-- BRIEF --
Look over the lines below. Report each one that includes the string "ChatOpenAI".

-- Stored data --
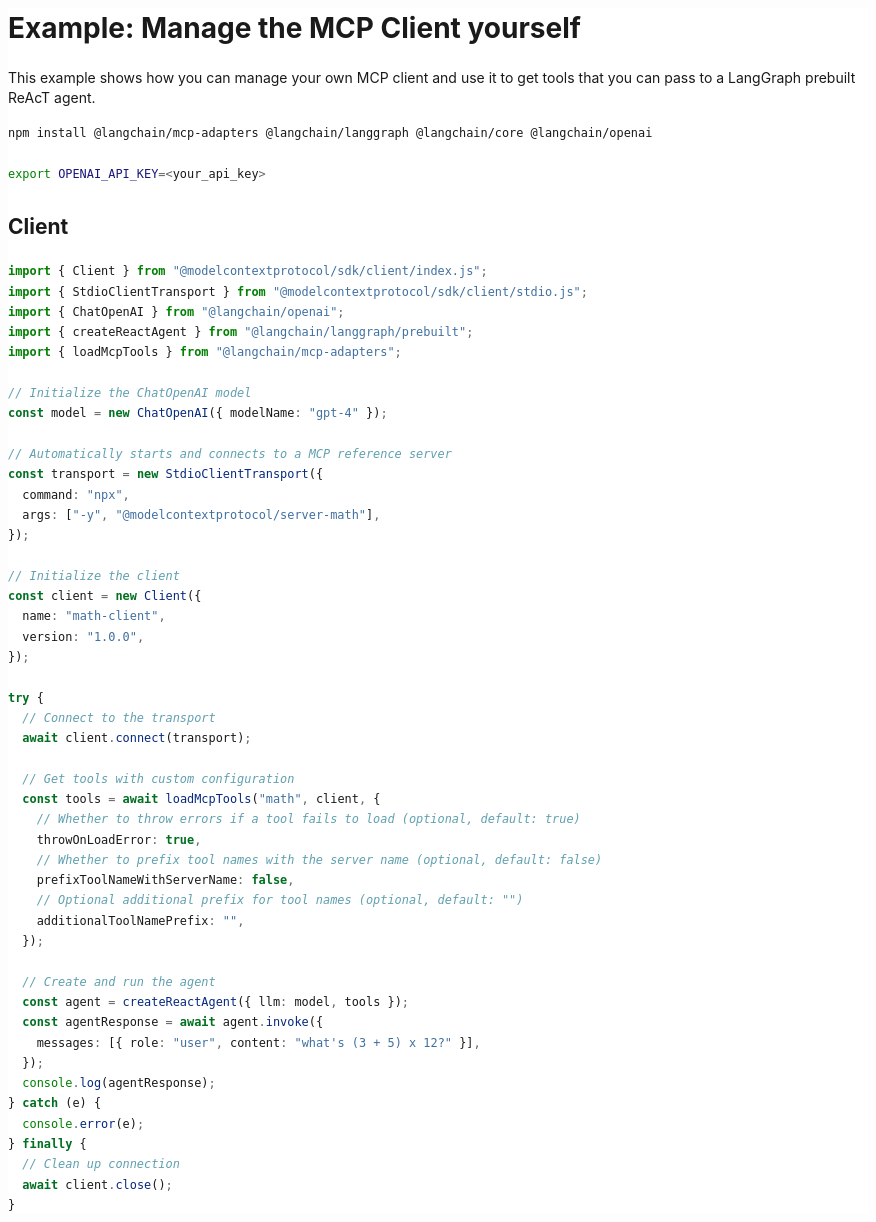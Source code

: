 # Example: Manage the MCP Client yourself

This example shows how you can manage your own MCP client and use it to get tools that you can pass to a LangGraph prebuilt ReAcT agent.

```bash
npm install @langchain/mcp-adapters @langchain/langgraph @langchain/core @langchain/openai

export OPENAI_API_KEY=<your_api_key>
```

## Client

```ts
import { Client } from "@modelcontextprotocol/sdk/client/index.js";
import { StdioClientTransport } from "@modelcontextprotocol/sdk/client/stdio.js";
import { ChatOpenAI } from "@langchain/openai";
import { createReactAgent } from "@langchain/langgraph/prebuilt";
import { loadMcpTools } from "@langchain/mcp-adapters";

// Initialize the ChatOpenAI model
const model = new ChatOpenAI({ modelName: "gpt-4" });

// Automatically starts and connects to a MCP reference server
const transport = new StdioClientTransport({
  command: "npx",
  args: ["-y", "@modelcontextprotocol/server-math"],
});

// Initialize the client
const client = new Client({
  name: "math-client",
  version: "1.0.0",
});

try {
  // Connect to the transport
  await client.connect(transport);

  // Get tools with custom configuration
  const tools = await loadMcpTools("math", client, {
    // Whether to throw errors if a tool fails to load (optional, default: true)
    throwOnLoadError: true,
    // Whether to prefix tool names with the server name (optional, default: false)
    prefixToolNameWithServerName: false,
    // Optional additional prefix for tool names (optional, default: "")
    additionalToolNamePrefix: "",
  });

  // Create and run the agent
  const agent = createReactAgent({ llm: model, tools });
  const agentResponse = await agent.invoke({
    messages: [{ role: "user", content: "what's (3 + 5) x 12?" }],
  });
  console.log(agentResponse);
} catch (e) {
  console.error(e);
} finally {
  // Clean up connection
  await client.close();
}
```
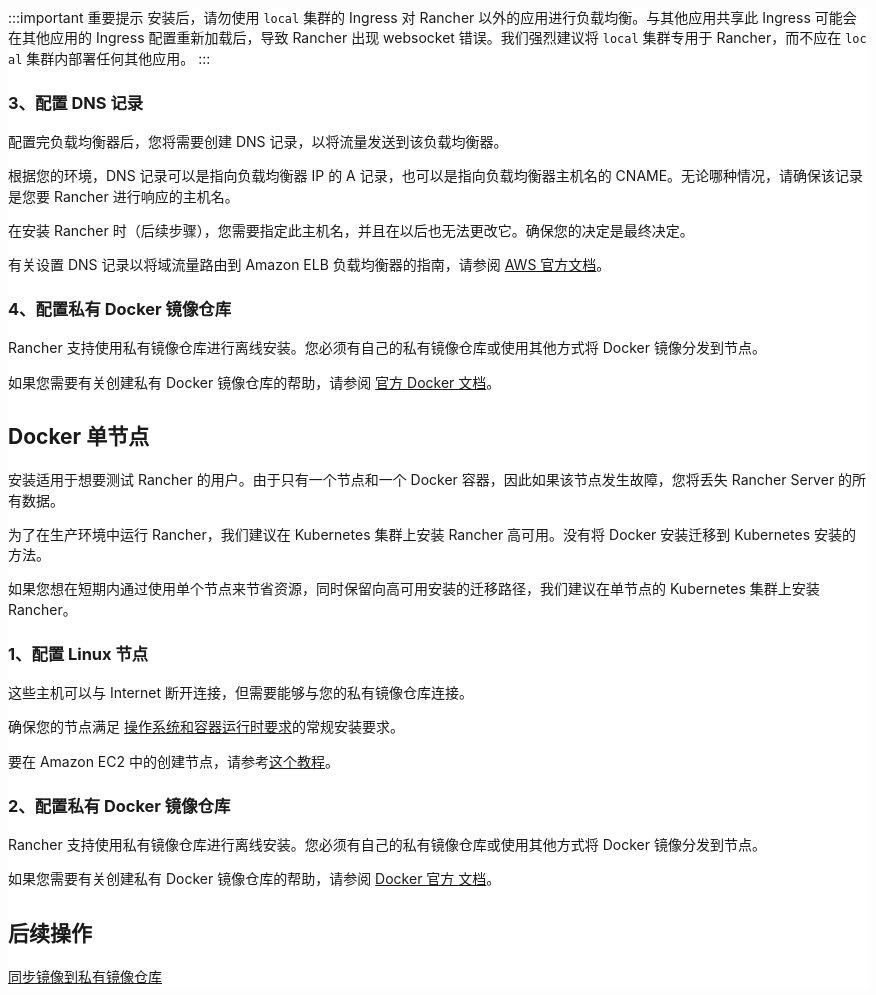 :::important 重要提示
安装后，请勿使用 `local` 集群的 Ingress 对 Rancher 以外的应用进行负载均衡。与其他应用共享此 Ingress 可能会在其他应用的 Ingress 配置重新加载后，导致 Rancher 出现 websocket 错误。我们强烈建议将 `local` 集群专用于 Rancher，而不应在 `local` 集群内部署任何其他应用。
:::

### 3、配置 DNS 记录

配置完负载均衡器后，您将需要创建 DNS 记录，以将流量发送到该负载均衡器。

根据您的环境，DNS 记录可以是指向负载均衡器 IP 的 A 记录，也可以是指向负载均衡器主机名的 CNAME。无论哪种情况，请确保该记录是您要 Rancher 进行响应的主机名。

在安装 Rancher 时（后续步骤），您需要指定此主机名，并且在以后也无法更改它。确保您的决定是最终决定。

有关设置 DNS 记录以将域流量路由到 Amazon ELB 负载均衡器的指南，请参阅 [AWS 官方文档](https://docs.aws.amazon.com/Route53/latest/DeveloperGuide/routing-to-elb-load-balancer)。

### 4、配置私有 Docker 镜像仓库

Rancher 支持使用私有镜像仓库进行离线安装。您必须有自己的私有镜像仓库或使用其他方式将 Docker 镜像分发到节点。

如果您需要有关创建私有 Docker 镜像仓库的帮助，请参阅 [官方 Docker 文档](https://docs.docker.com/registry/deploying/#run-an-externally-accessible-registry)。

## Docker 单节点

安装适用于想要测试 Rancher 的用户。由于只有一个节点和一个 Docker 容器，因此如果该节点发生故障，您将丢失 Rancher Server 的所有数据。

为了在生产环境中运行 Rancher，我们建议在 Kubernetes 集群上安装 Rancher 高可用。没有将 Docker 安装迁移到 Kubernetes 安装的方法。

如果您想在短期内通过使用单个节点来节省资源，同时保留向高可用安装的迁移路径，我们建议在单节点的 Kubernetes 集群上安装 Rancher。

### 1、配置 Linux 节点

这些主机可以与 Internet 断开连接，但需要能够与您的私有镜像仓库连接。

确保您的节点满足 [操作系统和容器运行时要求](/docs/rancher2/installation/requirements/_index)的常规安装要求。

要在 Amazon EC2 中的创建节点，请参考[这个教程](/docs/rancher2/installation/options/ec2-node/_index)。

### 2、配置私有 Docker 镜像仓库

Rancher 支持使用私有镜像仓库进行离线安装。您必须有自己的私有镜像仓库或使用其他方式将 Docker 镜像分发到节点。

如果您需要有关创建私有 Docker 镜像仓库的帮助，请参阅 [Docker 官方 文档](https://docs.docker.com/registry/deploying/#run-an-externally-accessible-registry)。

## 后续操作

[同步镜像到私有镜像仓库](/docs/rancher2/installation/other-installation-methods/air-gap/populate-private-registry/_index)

-- YOUR SOLUTION --
import { ChatOpenAI } from "@langchain/openai";
// Initialize the ChatOpenAI model
const model = new ChatOpenAI({ modelName: "gpt-4" });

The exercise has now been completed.